A local Realtor with a passion for mid-century modern design has inked a deal with Ned Eichler to once again build his father's iconic homes.
Joseph Eichler built entire neighborhoods for more than two decades, the largest in the San Mateo Highlands, with his glass-walled, open-beam construction and open floor plan homes.
Eichler Homes, Inc. built its last home in 1973, however, the year before Joseph Eichler died.
Now, Ned Eichler wants to see the homes reborn and is consulting Monique Lombardelli, who recently formed the Eichler Homes Development Corporation after filming the documentary "People in Glass Houses: The Legacy of Joseph Eichler” with the help of Ned.
Eichler and his company built about 11,000 homes, mostly in the Bay Area, in the 1950s and '60s and Ned worked alongside his father, working in the sales office among other duties.
"If I were younger and in better health, I would do this myself,” Ned Eichler, 82, told the Daily Journal. He is impressed with Lombardelli's energy.
"When I worked in the sales office, I would have hired her,” he said.
Lombardelli's goal is to bring back the company how Joseph Eichler left it, with the same marketing, the same principles of form and function and affordability and up to today's codes. Eichler's concept was to bring the outside in and he achieved it with lots of glass and skylights, often looking into gardens.
"I noticed a huge market of buyers wanting an Eichler and minimal inventory,” Lombardelli said.
She plans to start small and has an eye on a three-acre lot in Portola Valley to build the first homes.
She is also hiring a team of architects to bring the Eichler back to life and the ultimate goal, she said, is to build an entire neighborhood with new Eichlers.
She also considers herself a purist, with an intent to keep to the original home designs as possible.
"Monique may be more of a purist than I am,” Ned Eichler told the Daily Journal.
He intends to inspect plans for every home, review the construction and the design.
"I'm going to help her make it work,” he said.

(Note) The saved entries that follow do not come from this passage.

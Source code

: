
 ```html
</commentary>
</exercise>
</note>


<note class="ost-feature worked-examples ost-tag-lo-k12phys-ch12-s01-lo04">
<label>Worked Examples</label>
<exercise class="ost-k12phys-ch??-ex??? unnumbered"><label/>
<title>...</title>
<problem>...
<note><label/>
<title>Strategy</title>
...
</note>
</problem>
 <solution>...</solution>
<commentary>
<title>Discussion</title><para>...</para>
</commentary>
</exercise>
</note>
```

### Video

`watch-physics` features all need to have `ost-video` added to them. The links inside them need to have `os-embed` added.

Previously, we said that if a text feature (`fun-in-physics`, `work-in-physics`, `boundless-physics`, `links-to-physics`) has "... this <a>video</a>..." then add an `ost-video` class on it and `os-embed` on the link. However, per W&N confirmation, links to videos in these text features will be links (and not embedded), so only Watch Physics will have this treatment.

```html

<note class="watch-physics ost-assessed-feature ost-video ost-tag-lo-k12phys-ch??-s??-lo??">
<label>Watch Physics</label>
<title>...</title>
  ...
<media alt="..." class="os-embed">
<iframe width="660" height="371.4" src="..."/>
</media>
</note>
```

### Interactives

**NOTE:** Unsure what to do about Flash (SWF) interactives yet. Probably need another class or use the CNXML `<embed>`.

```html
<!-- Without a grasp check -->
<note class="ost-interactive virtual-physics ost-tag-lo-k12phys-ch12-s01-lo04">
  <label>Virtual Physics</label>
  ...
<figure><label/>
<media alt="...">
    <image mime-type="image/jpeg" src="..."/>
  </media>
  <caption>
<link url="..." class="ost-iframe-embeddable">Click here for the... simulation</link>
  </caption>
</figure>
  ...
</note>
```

Eichler now lives in Tiburon but not in one of his father's famous homes.
He recounted numerous arguments with his famous father over items such as heat and air conditioning. His father was somewhat inflexible, however.
"Purity is not necessary,” he said. "I'm going to be more flexible and not insist on things.”
Lombardelli's passion for the home grew as she filmed her documentary, which recently won the CreaTiVe Business Award at the San Jose Film Festival.
Through her research, she discovered that many Eichlers still have their original owners and that they barely ever go on the market.
It's a home that families will live in until they die, she said.